> _EXERCISE AIM_: Would you pull out every line of the material that contains the string "https"?

> _RECORDS FOR THIS TASK_:
+++++

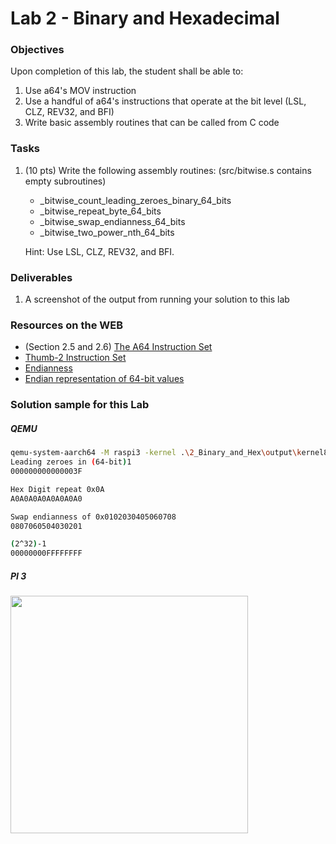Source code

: # Lab 2 - Binary and Hexadecimal

### Objectives
Upon completion of this lab, the student shall be able to:

1. Use a64's MOV instruction
2. Use a handful of a64's instructions that operate at the bit level (LSL, CLZ, REV32, and BFI)
3. Write basic assembly routines that can be called from C code

### Tasks
1. (10 pts) Write the following assembly routines:
   (src/bitwise.s contains empty subroutines)
   - \_bitwise_count_leading_zeroes_binary_64_bits
   - \_bitwise_repeat_byte_64_bits
   - \_bitwise_swap_endianness_64_bits   
   - \_bitwise_two_power_nth_64_bits
    
    Hint: Use LSL, CLZ, REV32, and BFI.

### Deliverables
1. A screenshot of the output from running your solution to this lab


### Resources on the WEB
- (Section 2.5 and 2.6) [The A64 Instruction Set](https://static.docs.arm.com/100898/0100/the_a64_Instruction_set_100898_0100.pdf)
- [Thumb-2 Instruction Set](http://infocenter.arm.com/help/topic/com.arm.doc.qrc0001m/QRC0001_UAL.pdf)
- [Endianness](https://en.wikipedia.org/wiki/Endianness)
- [Endian representation of 64-bit values](https://stackoverflow.com/questions/21478765/endian-representation-of-64-bit-values)


### Solution sample for this Lab
##### QEMU
```bash
qemu-system-aarch64 -M raspi3 -kernel .\2_Binary_and_Hex\output\kernel8.img -serial null -serial stdio
Leading zeroes in (64-bit)1
000000000000003F

Hex Digit repeat 0x0A
A0A0A0A0A0A0A0A0

Swap endianness of 0x0102030405060708
0807060504030201

(2^32)-1
00000000FFFFFFFF
```
##### PI 3
  <img src="https://github.com/rromanotero/computer_architecture_labs/blob/master/1_Hello_World/images/lab2_solution.png" width="380"/>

+++++

> _REPLY TO THE EXERCISE_:
- (Section 2.5 and 2.6) [The A64 Instruction Set](https://static.docs.arm.com/100898/0100/the_a64_Instruction_set_100898_0100.pdf)
- [Endianness](https://en.wikipedia.org/wiki/Endianness)
- [Endian representation of 64-bit values](https://stackoverflow.com/questions/21478765/endian-representation-of-64-bit-values)
  <img src="https://github.com/rromanotero/computer_architecture_labs/blob/master/1_Hello_World/images/lab2_solution.png" width="380"/>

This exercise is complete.